“And let him that heareth say, Come. And let him that is athirst come. And whosoever will, let him take of the water of life freely” (Rev. 22:17).
I wonder if the two evangelists from North Ireland ever learned of the full effects of the meeting they held in Inverary, Scotland, in November of 1859. For in their audience sat a wild young man of eighteen who came to break up the meeting but found himself compelled to accept their offer of Living Water. Because of hearing the call to come, this young man, James Chalmers, was saved a few days later.
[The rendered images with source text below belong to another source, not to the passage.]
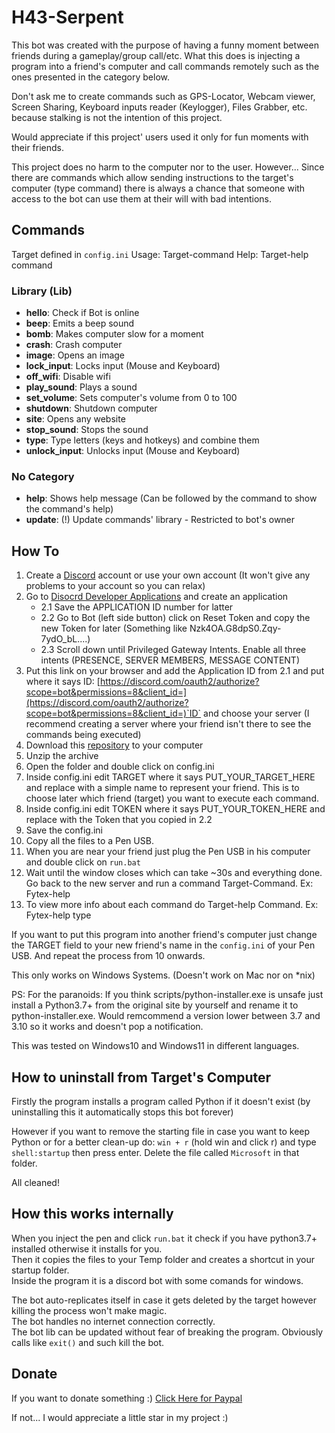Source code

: # H43-Serpent

This bot was created with the purpose of having a funny moment between friends during a gameplay/group call/etc.
What this does is injecting a program into a friend's computer and call commands remotely such as the ones presented in the category below.

Don't ask me to create commands such as GPS-Locator, Webcam viewer, Screen Sharing, Keyboard inputs reader (Keylogger), Files Grabber, etc. because stalking is not the intention of this project.

Would appreciate if this project' users used it only for fun moments with their friends.

This project does no harm to the computer nor to the user. However... Since there are commands which allow sending instructions to the target's computer (type command) there is always a chance that someone with access to the bot can use them at their will with bad intentions.

## Commands
Target defined in `config.ini`
Usage: Target-command
Help: Target-help command

### Library (Lib)

- **hello**: Check if Bot is online
- **beep**: Emits a beep sound
- **bomb**: Makes computer slow for a moment
- **crash**: Crash computer
- **image**: Opens an image
- **lock_input**: Locks input (Mouse and Keyboard)
- **off_wifi**: Disable wifi
- **play_sound**: Plays a sound
- **set_volume**: Sets computer's volume from 0 to 100
- **shutdown**: Shutdown computer
- **site**: Opens any website
- **stop_sound**: Stops the sound
- **type**: Type letters (keys and hotkeys) and combine them
- **unlock_input**: Unlocks input (Mouse and Keyboard)

### No Category

- **help**: Shows help message (Can be followed by the command to show the command's help)
- **update**: (!) Update commands' library - Restricted to bot's owner

## How To

1. Create a [Discord](https://https://discord.com/) account or use your own account (It won't give any problems to your account so you can relax)
2. Go to [Disocrd Developer Applications](https://discord.com/developers/applications) and create an application
    - 2.1 Save the APPLICATION ID number for latter
    - 2.2 Go to Bot (left side button) click on Reset Token and copy the new Token for later (Something like Nzk4OA.G8dpS0.Zqy-7ydO_bL....)
    - 2.3 Scroll down until Privileged Gateway Intents. Enable all three intents (PRESENCE, SERVER MEMBERS, MESSAGE CONTENT)
3. Put this link on your browser and add the Application ID from 2.1 and put where it says ID: [https://discord.com/oauth2/authorize?scope=bot&permissions=8&client_id=](https://discord.com/oauth2/authorize?scope=bot&permissions=8&client_id=)`ID` and choose your server (I recommend creating a server where your friend isn't there to see the commands being executed)
4. Download this [repository](https://github.com/Fytex/H43-Serpent/archive/refs/heads/main.zip) to your computer
5. Unzip the archive
6. Open the folder and double click on config.ini
7. Inside config.ini edit TARGET where it says PUT_YOUR_TARGET_HERE and replace with a simple name to represent your friend. This is to choose later which friend (target) you want to execute each command.
8. Inside config.ini edit TOKEN where it says PUT_YOUR_TOKEN_HERE and replace with the Token that you copied in 2.2
9. Save the config.ini
10. Copy all the files to a Pen USB.
11. When you are near your friend just plug the Pen USB in his computer and double click on `run.bat`
11. Wait until the window closes which can take ~30s and everything done. Go back to the new server and run a command Target-Command. Ex: Fytex-help
12. To view more info about each command do Target-help Command. Ex: Fytex-help type


If you want to put this program into another friend's computer just change the TARGET field to your new friend's name in the `config.ini` of your Pen USB. And repeat the process from 10 onwards.

This only works on Windows Systems. (Doesn't work on Mac nor on \*nix)

PS: For the paranoids: If you think scripts/python-installer.exe is unsafe just install a Python3.7+ from the original site by yourself and rename it to python-installer.exe. Would remcommend a version lower between 3.7 and 3.10 so it works and doesn't pop a notification.

This was tested on Windows10 and Windows11 in different languages.

## How to uninstall from Target's Computer

Firstly the program installs a program called Python if it doesn't exist (by uninstalling this it automatically stops this bot forever)

However if you want to remove the starting file in case you want to keep Python or for a better clean-up do: `win + r` (hold win and click r) and type `shell:startup` then press enter. Delete the file called `Microsoft` in that folder.

All cleaned!


## How this works internally

When you inject the pen and click `run.bat` it check if you have python3.7+ installed otherwise it installs for you.  
Then it copies the files to your Temp folder and creates a shortcut in your startup folder.  
Inside the program it is a discord bot with some comands for windows.

The bot auto-replicates itself in case it gets deleted by the target however killing the process won't make magic.  
The bot handles no internet connection correctly.  
The bot lib can be updated without fear of breaking the program. Obviously calls like `exit()` and such kill the bot.


## Donate
If you want to donate something :) [Click Here for Paypal](https://www.paypal.me/fytex)

If not... I would appreciate a little star in my project :)
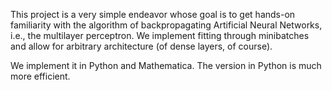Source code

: This project is a very simple endeavor whose goal is to get hands-on familiarity with the algorithm of backpropagating Artificial Neural Networks, i.e., the multilayer perceptron. We implement fitting through minibatches and allow for arbitrary architecture (of dense layers, of course). 

We implement it in Python and Mathematica. The version in Python is much more efficient. 
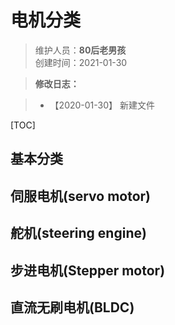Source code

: # 电机分类
>维护人员：**80后老男孩**  
>创建时间：2021-01-30  

> **修改日志：**

> - 【2020-01-30】  新建文件

[TOC]



## 基本分类



## 伺服电机(servo motor)



## 舵机(steering engine)



## 步进电机(Stepper motor)



## 直流无刷电机(BLDC)








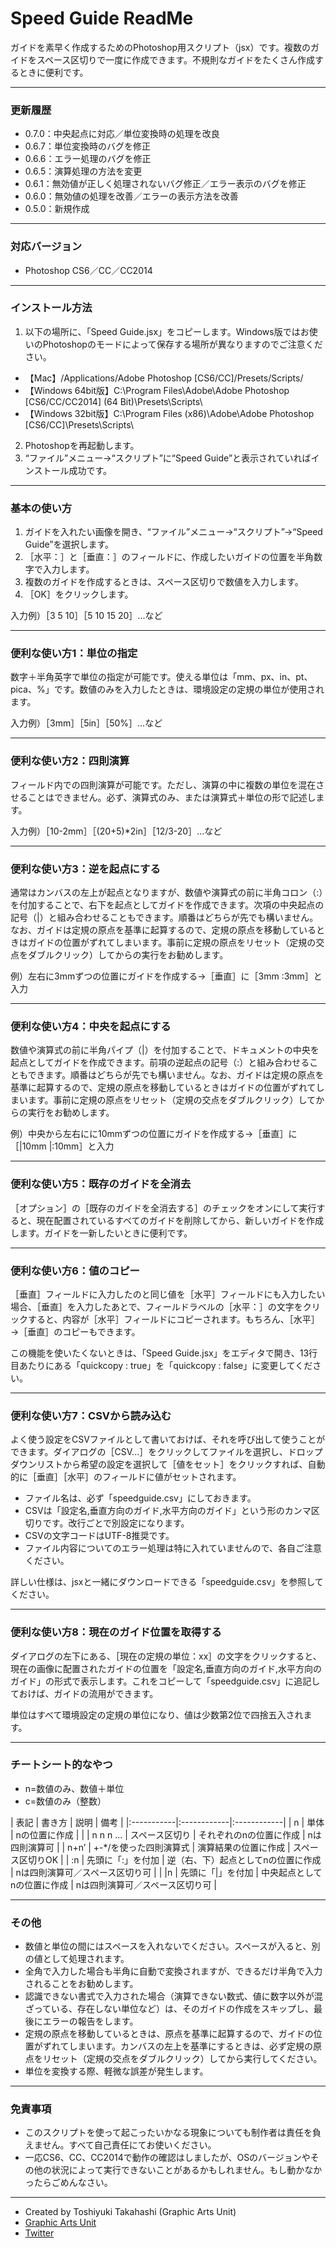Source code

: # Speed Guide ReadMe #

ガイドを素早く作成するためのPhotoshop用スクリプト（jsx）です。複数のガイドをスペース区切りで一度に作成できます。不規則なガイドをたくさん作成するときに便利です。

-----

### 更新履歴 ###

* 0.7.0：中央起点に対応／単位変換時の処理を改良
* 0.6.7：単位変換時のバグを修正
* 0.6.6：エラー処理のバグを修正
* 0.6.5：演算処理の方法を変更
* 0.6.1：無効値が正しく処理されないバグ修正／エラー表示のバグを修正
* 0.6.0：無効値の処理を改善／エラーの表示方法を改善
* 0.5.0：新規作成

-----

### 対応バージョン ###

* Photoshop CS6／CC／CC2014

-----

### インストール方法 ###

1. 以下の場所に、「Speed Guide.jsx」をコピーします。Windows版ではお使いのPhotoshopのモードによって保存する場所が異なりますのでご注意ください。
 * 【Mac】/Applications/Adobe Photoshop [CS6/CC]/Presets/Scripts/
 * 【Windows 64bit版】C:\Program Files\Adobe\Adobe Photoshop [CS6/CC/CC2014] (64 Bit)\Presets\Scripts\
 * 【Windows 32bit版】C:\Program Files (x86)\Adobe\Adobe Photoshop [CS6/CC]\Presets\Scripts\
2. Photoshopを再起動します。
3. “ファイル”メニュー→“スクリプト”に“Speed Guide”と表示されていればインストール成功です。

-----

### 基本の使い方 ###

1. ガイドを入れたい画像を開き、“ファイル”メニュー→“スクリプト”→“Speed Guide”を選択します。
2. ［水平：］と［垂直：］のフィールドに、作成したいガイドの位置を半角数字で入力します。
3. 複数のガイドを作成するときは、スペース区切りで数値を入力します。
4. ［OK］をクリックします。

入力例）［3 5 10］［5 10 15 20］...など

-----

### 便利な使い方1：単位の指定 ###

数字＋半角英字で単位の指定が可能です。使える単位は「mm、px、in、pt、pica、%」です。数値のみを入力したときは、環境設定の定規の単位が使用されます。

入力例）［3mm］［5in］［50%］...など

-----

### 便利な使い方2：四則演算 ###

フィールド内での四則演算が可能です。ただし、演算の中に複数の単位を混在させることはできません。必ず、演算式のみ、または演算式＋単位の形で記述します。

入力例）［10-2mm］［(20+5)*2in］［12/3-20］...など

-----

### 便利な使い方3：逆を起点にする ###

通常はカンバスの左上が起点となりますが、数値や演算式の前に半角コロン（:）を付加することで、右下を起点としてガイドを作成できます。次項の中央起点の記号（|）と組み合わせることもできます。順番はどちらが先でも構いません。なお、ガイドは定規の原点を基準に起算するので、定規の原点を移動しているときはガイドの位置がずれてしまいます。事前に定規の原点をリセット（定規の交点をダブルクリック）してからの実行をお勧めします。

例）左右に3mmずつの位置にガイドを作成する→［垂直］に［3mm :3mm］と入力

-----

### 便利な使い方4：中央を起点にする ###

数値や演算式の前に半角パイプ（|）を付加することで、ドキュメントの中央を起点としてガイドを作成できます。前項の逆起点の記号（:）と組み合わせることもできます。順番はどちらが先でも構いません。なお、ガイドは定規の原点を基準に起算するので、定規の原点を移動しているときはガイドの位置がずれてしまいます。事前に定規の原点をリセット（定規の交点をダブルクリック）してからの実行をお勧めします。

例）中央から左右にに10mmずつの位置にガイドを作成する→［垂直］に［|10mm |:10mm］と入力

-----

### 便利な使い方5：既存のガイドを全消去 ###

［オプション］の［既存のガイドを全消去する］のチェックをオンにして実行すると、現在配置されているすべてのガイドを削除してから、新しいガイドを作成します。ガイドを一新したいときに便利です。

-----

### 便利な使い方6：値のコピー ###

 ［垂直］フィールドに入力したのと同じ値を［水平］フィールドにも入力したい場合、［垂直］を入力したあとで、フィールドラベルの［水平：］の文字をクリックすると、内容が［水平］フィールドにコピーされます。もちろん、［水平］→［垂直］のコピーもできます。

この機能を使いたくないときは、「Speed Guide.jsx」をエディタで開き、13行目あたりにある「quickcopy : true」を「quickcopy : false」に変更してください。

-----

### 便利な使い方7：CSVから読み込む ###

よく使う設定をCSVファイルとして書いておけば、それを呼び出して使うことができます。ダイアログの［CSV...］をクリックしてファイルを選択し、ドロップダウンリストから希望の設定を選択して［値をセット］をクリックすれば、自動的に［垂直］［水平］のフィールドに値がセットされます。

* ファイル名は、必ず「speedguide.csv」にしておきます。
* CSVは「設定名,垂直方向のガイド,水平方向のガイド」という形のカンマ区切りです。改行ごとで別設定になります。
* CSVの文字コードはUTF-8推奨です。
* ファイル内容についてのエラー処理は特に入れていませんので、各自ご注意ください。

詳しい仕様は、jsxと一緒にダウンロードできる「speedguide.csv」を参照してください。

-----

### 便利な使い方8：現在のガイド位置を取得する ###

ダイアログの左下にある、［現在の定規の単位：xx］の文字をクリックすると、現在の画像に配置されたガイドの位置を「設定名,垂直方向のガイド,水平方向のガイド」の形式で表示します。これをコピーして「speedguide.csv」に追記しておけば、ガイドの流用ができます。

単位はすべて環境設定の定規の単位になり、値は少数第2位で四捨五入されます。

-----

### チートシート的なやつ ###

* n=数値のみ、数値＋単位
* c=数値のみ（整数）

| 表記 | 書き方 | 説明 | 備考 |
|:-----------|:------------|:------------|
| n | 単体 | nの位置に作成 | |
| n n n ... | スペース区切り | それぞれのnの位置に作成 | nは四則演算可 |
| n+n’ | +-*/を使った四則演算式 | 演算結果の位置に作成 | スペース区切りOK |
| :n | 先頭に「:」を付加 | 逆（右、下）起点としてnの位置に作成 | nは四則演算可／スペース区切り可  |
| &#124;n | 先頭に「&#124;」を付加 | 中央起点としてnの位置に作成 | nは四則演算可／スペース区切り可  |

-----

### その他 ###

* 数値と単位の間にはスペースを入れないでください。スペースが入ると、別の値として処理されます。
* 全角で入力した場合も半角に自動で変換されますが、できるだけ半角で入力されることをお勧めします。
* 認識できない書式で入力された場合（演算できない数式、値に数字以外が混ざっている、存在しない単位など）は、そのガイドの作成をスキップし、最後にエラーの報告をします。
* 定規の原点を移動しているときは、原点を基準に起算するので、ガイドの位置がずれてしまいます。カンバスの左上を基準にするときは、必ず定規の原点をリセット（定規の交点をダブルクリック）してから実行してください。
* 単位を変換する際、軽微な誤差が発生します。

-----

### 免責事項 ###

* このスクリプトを使って起こったいかなる現象についても制作者は責任を負えません。すべて自己責任にてお使いください。
* 一応CS6、CC、CC2014で動作の確認はしましたが、OSのバージョンやその他の状況によって実行できないことがあるかもしれません。もし動かなかったらごめんなさい。

-----

* Created by Toshiyuki Takahashi (Graphic Arts Unit)
* [Graphic Arts Unit](http://www.graphicartsunit.com)
* [Twitter](https://twitter.com/gautt)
Born in a small fishing village in Scotland in 1841, young James loved adventure and welcomed danger. In this we see God preparing Chalmers for the pioneer missionary work awaiting him. After his salvation, he knew he must tell others of the Living Water that had quenched his thirst. James and his wife, Jane, set sail for the South Sea Island of Rarotonga on January 4, 1866. The Chalmers worked there for ten years, but James’ heart was set on preaching Christ in unreached regions. So, in September of 1877, James reached his permanent field of service—Papua New Guinea.
His work was slow, but not unfruitful. Many natives, after hearing the preaching of the Gospel, laid aside their pagan beliefs and the gory rites of cannibalism to drink of the Living Water that Jesus gave. However, danger was predominant in this savage land. On one occasion, while traveling with a native teacher, Chalmers was followed all day by two bands of cannibals. Chalmers asked the teacher what they were saying. “They are saying they intend to kill us. Let us kneel and pray!”
“No, no!” James answered. “Let us walk and pray.” One cannibal followed directly behind James, his club ready to fall, but God protected his missionary, and the native never struck.
Chalmers served our Lord faithfully until he was killed and eaten on April 8, 1901, while working to quench the thirst of the cannibals he loved. Thousands of souls today are still thirsting. Let us follow the footsteps of James Chalmers, and give our all to take the Water of Life to the uttermost parts of the earth!
NOTE: Chalmers was born in 1841, and died in 1901. He served on the field from 1886 until 1901.